* What needs to be done
List all the lines in these records that hold "while".

*** Block opens ***

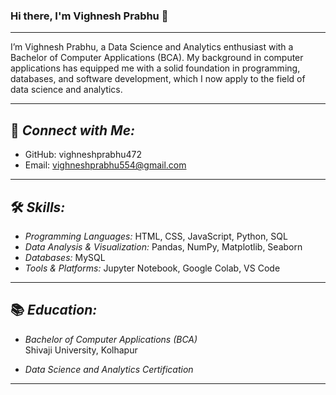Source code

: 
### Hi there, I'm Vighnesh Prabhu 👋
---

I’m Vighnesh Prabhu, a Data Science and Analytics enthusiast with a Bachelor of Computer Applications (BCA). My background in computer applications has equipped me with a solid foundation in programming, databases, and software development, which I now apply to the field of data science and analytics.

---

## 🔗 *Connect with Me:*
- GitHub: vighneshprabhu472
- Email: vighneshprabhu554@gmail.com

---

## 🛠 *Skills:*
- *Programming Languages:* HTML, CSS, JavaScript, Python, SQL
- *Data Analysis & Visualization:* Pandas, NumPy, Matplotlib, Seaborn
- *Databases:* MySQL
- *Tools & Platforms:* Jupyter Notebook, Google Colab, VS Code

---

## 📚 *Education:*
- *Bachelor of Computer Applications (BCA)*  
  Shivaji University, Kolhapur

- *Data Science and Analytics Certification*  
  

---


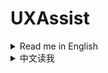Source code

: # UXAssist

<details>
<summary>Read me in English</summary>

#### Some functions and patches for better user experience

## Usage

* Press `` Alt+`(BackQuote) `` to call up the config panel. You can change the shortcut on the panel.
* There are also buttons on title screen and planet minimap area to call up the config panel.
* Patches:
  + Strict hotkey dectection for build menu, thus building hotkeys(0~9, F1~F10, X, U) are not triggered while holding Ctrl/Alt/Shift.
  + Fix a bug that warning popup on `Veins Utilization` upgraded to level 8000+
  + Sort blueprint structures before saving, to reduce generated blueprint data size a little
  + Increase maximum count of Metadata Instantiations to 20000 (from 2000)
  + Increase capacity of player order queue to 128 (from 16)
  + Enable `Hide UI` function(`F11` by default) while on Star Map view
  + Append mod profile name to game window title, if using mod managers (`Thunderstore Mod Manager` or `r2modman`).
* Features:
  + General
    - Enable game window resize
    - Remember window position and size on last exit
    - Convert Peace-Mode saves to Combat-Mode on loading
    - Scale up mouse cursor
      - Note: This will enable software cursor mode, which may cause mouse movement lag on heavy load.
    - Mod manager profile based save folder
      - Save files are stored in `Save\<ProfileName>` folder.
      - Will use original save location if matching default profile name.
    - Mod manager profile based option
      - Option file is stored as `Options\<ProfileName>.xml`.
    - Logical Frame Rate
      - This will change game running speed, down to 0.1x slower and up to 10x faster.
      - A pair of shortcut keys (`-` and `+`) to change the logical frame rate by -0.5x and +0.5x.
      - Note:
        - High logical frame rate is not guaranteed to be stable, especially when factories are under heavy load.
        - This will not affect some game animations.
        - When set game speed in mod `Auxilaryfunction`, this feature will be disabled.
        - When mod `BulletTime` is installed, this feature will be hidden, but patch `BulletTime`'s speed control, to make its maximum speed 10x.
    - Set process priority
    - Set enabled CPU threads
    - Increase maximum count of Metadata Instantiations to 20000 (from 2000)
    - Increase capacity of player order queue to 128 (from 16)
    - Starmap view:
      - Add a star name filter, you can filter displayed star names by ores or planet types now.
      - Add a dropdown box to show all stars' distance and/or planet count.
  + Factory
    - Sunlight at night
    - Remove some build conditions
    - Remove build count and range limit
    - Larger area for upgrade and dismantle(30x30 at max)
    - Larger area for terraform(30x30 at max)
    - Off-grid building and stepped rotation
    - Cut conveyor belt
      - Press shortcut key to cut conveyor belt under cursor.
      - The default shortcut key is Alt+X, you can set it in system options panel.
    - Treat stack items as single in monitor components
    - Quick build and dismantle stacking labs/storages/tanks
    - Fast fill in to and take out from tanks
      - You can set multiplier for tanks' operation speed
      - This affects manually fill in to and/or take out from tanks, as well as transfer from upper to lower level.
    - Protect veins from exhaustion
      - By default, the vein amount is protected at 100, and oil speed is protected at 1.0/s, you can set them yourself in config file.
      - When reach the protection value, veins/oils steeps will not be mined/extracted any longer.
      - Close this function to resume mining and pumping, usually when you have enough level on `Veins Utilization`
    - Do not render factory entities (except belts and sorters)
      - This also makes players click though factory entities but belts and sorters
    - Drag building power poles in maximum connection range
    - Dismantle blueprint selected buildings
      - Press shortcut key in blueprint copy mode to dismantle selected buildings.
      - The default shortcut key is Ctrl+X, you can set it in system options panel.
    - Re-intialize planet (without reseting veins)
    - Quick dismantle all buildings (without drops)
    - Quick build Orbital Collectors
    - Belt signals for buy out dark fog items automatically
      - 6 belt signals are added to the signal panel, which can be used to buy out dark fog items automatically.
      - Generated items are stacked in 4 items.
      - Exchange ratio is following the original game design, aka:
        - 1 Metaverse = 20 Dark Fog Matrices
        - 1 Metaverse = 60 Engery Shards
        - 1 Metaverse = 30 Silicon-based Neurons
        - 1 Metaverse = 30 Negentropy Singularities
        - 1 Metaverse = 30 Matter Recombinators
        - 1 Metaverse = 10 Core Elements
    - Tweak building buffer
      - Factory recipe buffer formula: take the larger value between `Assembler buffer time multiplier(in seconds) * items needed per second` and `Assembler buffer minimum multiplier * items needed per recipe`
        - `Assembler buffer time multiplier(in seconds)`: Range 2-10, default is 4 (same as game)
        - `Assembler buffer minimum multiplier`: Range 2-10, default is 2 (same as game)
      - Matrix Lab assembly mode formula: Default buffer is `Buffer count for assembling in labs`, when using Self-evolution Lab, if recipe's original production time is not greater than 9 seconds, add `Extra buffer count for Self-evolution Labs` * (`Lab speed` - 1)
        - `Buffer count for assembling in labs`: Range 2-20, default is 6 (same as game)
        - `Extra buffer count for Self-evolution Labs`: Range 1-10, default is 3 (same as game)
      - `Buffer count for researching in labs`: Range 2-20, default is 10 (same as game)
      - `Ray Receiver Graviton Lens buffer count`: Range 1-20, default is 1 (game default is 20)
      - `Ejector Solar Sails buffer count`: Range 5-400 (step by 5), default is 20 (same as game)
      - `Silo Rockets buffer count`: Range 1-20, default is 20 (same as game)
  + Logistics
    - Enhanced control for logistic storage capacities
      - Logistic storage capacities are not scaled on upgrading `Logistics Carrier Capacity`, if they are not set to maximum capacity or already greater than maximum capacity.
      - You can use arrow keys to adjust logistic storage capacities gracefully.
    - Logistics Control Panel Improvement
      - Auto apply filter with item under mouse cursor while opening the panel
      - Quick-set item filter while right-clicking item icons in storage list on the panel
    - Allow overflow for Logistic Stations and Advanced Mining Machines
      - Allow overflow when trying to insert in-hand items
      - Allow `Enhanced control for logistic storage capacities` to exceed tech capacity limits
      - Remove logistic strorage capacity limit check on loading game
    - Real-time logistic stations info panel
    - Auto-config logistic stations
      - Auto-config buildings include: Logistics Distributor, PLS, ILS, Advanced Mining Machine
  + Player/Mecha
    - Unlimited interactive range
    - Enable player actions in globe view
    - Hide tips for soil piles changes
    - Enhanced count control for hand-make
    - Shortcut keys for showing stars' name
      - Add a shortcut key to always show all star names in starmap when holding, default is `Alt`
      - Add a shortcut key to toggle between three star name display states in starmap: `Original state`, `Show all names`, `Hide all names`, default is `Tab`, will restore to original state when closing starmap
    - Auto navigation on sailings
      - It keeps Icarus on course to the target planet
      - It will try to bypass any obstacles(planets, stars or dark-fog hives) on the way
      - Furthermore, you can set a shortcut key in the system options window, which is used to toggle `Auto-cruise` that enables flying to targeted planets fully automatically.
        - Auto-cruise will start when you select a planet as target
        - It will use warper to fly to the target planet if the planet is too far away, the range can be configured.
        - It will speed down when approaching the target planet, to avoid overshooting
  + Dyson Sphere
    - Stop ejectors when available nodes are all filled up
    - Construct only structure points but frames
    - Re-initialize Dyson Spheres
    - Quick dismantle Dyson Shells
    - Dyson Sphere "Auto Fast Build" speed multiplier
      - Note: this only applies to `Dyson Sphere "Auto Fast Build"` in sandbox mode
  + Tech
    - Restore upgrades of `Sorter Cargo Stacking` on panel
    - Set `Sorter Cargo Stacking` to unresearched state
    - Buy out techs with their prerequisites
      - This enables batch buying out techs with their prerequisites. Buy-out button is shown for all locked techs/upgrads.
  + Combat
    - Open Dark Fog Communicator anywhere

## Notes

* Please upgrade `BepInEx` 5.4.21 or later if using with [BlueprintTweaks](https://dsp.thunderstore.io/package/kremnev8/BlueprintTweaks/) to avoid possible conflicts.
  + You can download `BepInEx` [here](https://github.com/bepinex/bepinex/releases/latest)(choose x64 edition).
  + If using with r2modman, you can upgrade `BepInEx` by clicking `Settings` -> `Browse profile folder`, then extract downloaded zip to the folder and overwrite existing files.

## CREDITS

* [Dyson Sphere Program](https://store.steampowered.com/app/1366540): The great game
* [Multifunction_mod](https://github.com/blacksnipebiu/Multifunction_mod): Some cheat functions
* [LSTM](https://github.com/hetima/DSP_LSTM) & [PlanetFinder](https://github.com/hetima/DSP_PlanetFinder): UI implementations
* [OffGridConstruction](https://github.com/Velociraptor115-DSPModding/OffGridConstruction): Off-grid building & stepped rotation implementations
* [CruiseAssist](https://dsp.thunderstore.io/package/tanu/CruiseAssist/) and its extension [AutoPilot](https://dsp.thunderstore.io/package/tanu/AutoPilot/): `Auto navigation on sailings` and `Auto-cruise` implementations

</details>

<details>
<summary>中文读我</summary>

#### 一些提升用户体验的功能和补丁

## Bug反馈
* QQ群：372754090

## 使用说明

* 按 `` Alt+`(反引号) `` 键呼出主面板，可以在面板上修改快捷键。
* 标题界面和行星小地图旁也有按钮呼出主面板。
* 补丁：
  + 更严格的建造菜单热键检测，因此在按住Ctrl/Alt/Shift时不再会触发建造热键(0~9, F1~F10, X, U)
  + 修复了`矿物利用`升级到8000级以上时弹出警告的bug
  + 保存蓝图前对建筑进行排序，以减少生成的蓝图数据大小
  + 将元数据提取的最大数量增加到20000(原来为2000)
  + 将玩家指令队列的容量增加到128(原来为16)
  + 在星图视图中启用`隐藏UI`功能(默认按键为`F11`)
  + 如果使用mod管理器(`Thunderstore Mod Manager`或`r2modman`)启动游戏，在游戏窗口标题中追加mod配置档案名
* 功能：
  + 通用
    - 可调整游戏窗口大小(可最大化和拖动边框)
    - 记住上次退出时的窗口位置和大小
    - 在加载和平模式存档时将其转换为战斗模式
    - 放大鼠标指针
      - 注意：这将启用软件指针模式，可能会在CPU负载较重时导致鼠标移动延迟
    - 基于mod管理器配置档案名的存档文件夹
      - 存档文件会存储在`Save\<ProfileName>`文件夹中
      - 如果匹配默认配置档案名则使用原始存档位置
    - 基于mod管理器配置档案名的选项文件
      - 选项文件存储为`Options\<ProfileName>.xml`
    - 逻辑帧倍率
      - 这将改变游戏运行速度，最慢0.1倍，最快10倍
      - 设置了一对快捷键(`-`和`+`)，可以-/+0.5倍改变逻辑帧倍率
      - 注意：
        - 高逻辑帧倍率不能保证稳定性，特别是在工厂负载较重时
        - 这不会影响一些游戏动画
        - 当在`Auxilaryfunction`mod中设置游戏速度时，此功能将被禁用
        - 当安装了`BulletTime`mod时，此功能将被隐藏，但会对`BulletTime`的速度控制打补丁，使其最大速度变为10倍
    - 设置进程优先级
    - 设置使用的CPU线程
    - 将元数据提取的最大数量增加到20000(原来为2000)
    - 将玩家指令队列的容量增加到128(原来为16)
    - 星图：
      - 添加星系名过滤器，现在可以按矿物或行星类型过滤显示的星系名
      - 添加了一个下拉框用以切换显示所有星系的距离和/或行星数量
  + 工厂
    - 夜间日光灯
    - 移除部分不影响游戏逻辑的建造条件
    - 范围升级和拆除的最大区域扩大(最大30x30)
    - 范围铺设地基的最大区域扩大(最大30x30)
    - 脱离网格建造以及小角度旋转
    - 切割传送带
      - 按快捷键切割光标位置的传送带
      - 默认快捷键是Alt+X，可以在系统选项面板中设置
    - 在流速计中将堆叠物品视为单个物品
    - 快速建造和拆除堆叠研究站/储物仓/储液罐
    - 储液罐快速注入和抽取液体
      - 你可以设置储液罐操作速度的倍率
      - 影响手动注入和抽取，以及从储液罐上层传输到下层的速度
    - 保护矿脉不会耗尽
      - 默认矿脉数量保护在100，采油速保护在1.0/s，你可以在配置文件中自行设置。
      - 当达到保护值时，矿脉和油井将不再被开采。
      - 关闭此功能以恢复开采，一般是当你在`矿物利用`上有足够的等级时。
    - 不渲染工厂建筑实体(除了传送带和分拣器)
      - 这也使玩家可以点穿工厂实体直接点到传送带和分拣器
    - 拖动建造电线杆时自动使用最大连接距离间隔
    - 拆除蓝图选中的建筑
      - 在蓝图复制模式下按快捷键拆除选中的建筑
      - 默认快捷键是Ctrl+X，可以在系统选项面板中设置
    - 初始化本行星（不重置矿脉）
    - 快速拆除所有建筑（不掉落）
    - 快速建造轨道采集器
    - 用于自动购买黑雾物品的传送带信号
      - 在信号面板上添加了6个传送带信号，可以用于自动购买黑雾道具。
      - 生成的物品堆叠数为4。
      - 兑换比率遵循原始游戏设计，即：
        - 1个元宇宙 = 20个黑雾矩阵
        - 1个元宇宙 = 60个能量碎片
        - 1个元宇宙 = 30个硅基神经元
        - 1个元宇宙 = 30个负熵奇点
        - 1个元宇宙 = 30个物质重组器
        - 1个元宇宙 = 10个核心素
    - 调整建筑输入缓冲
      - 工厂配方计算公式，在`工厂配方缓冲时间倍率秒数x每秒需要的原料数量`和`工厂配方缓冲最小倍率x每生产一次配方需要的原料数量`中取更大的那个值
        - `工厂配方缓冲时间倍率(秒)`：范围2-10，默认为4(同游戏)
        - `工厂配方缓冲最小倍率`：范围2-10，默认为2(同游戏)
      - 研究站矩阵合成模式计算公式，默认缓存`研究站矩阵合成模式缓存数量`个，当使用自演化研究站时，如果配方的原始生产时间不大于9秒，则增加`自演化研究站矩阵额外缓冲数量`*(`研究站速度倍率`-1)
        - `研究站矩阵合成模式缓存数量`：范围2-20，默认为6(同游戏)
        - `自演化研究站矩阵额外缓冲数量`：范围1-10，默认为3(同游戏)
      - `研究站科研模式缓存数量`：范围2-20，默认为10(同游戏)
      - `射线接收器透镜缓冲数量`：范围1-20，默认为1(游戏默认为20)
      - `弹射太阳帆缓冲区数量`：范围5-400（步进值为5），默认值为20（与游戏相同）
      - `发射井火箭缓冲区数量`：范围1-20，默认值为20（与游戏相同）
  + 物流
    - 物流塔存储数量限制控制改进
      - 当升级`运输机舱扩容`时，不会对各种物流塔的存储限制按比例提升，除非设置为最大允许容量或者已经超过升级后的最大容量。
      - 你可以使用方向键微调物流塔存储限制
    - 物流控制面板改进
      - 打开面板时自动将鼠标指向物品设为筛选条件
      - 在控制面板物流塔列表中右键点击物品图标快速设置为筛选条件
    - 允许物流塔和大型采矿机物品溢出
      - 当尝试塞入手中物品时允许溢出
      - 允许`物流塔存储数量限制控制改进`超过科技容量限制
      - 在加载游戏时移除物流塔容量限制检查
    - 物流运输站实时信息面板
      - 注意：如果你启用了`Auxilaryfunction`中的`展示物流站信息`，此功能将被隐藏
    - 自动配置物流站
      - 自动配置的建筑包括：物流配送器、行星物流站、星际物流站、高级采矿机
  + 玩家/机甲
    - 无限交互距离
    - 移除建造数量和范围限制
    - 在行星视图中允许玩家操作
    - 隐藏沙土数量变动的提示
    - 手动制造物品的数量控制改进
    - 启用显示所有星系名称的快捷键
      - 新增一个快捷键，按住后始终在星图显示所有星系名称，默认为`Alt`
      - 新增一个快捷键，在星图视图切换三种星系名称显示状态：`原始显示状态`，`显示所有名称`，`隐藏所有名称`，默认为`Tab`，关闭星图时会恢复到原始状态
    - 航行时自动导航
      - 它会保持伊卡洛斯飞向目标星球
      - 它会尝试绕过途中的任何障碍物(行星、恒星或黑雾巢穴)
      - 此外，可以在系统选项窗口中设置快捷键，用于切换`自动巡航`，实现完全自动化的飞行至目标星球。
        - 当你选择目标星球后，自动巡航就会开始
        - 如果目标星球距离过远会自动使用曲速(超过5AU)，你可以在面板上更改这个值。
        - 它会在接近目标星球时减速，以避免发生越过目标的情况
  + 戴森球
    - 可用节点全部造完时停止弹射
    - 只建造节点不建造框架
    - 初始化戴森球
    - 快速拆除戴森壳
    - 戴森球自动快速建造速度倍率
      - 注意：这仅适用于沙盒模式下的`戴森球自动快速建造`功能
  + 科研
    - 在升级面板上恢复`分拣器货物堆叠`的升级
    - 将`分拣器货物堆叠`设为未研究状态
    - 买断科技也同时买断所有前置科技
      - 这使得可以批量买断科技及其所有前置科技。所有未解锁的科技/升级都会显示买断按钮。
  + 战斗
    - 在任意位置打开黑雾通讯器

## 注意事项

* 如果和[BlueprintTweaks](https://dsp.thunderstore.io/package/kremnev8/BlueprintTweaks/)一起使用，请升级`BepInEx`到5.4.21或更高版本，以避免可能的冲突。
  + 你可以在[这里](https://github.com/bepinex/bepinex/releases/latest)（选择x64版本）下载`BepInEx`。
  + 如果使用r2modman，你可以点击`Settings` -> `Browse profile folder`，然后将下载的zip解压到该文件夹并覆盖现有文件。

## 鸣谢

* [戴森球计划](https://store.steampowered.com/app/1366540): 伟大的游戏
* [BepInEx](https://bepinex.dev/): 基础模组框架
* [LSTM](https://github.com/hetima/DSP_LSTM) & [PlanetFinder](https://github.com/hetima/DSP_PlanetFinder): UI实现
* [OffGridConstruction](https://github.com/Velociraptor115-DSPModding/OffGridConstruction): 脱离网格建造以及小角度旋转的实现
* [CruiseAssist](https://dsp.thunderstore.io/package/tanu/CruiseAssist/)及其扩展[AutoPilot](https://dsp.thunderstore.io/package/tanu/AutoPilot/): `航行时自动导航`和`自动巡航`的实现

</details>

*** Block closes ***

* Reply
  + Strict hotkey dectection for build menu, thus building hotkeys(0~9, F1~F10, X, U) are not triggered while holding Ctrl/Alt/Shift.
  + Enable `Hide UI` function(`F11` by default) while on Star Map view
      - Auto apply filter with item under mouse cursor while opening the panel
      - Quick-set item filter while right-clicking item icons in storage list on the panel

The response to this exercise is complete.